Scientists have developed an innovative machine learning method that can accurately identify epigenetic factors in cancers.
The collaborative study by researchers from Weill Cornell Medicine, New York-Presbyterian and the New York Genome Center (NYGC), published in Cancer discovery, has resulted in an innovative machine learning method that can accurately identify the genetic changes that cause cancer.
The machine learning method was developed as a result of examining methylation. This particular type of DNA-modifying chemical is known to suppress neighbouring genes and the method relies heavily on this phenomenon. Indeed, the researchers were able to analyse thousands of DNA methylation changes in tumour cells and determine which ones have the greatest risk of triggering tumour growth.
Why is methylation important in cancer research?
Methylation is an epigenetic process responsible for regulating the activity of genes throughout the genome. Its function is to change the structure of the DNA without changing the information contained in the genes. Observing this process is crucial to the study of cancer, as excessive methylation – hypermethylation – around a tumour suppressor gene can silence that gene and subsequently trigger the cell division that causes cancer.
This innovative method will allow the profiling of a large number of tumours. Indeed, mapping the epigenetic changes that contribute to tumour growth in certain cancers will improve understanding of the origins of cancer, ultimately leading to optimised treatment for each patient, as explained by Dr Dan Landau, lead author of the study and an oncologist at New York-Presbyterian/Weill Cornell Medical Center.
“The challenge with this new technique is similar to the one cancer researchers have faced with DNA mutations: how to distinguish pilot mutations from the more abundant transient mutations that do not affect cancer. Although there are now sophisticated methods for distinguishing between genetic mutations, the techniques for distinguishing driver methylation changes from passenger methylation changes are not nearly as sophisticated,’ he concluded.
To analyse methylation behaviour, the team developed an algorithm called MethSig, which monitors the background methylation level in the genome, estimating when it may be a cancer driver. The algorithm was then applied to DNA methylation maps of different tumour types, finding a small number of cancer-causing events – each tumour containing about a dozen – compared to thousands of transient methylation changes. The models were consistent across patients and tumour types, indicating a non-incremental increase in performance compared to other methods.
In addition, multiple cancer factors related to DNA methylation were confirmed by knocking out the affected gene in chronic lymphocytic leukaemia cells, meaning that knocking out the gene promoted the growth of untreated cells, and concluding that this method is more accurate than previously used techniques. The team then demonstrated the qualities of the algorithm by applying it to a set of chronic lymphocytic leukaemia samples, predicting the aggressiveness of each patient’s cancer.

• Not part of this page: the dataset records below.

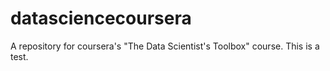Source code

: # datasciencecoursera
A repository for coursera's "The Data Scientist's Toolbox" course.
This is a test.
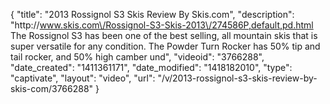 {
    "title": "2013 Rossignol S3 Skis Review By Skis.com",
    "description": "http:\/\/www.skis.com\/Rossignol-S3-Skis-2013\/274586P,default,pd.html  The Rossignol S3 has been one of the best selling, all mountain skis that is super versatile for any condition. The Powder Turn Rocker has 50% tip and tail rocker, and 50% high camber und",
    "videoid": "3766288",
    "date_created": "1411361171",
    "date_modified": "1418182010",
    "type": "captivate",
    "layout": "video",
    "url": "\/v\/2013-rossignol-s3-skis-review-by-skis-com\/3766288"
}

The classifier developed using MethSig produced estimated risks for each patient, and found that patients with higher estimated risks were more likely to have had worse outcomes, said Dr Heng Pan, senior research associate at Weill Cornell Medicine. Dr Landeau explained that the team’s vision is to provide a mapping of the full range of cancer-causing DNA methylation changes, for different tumour types and in the context of different treatments, in order to expand the scope of precision medicine beyond genetics to also include the critical dimension of epigenetic changes in cancer, continuously striving to optimise patient outcomes.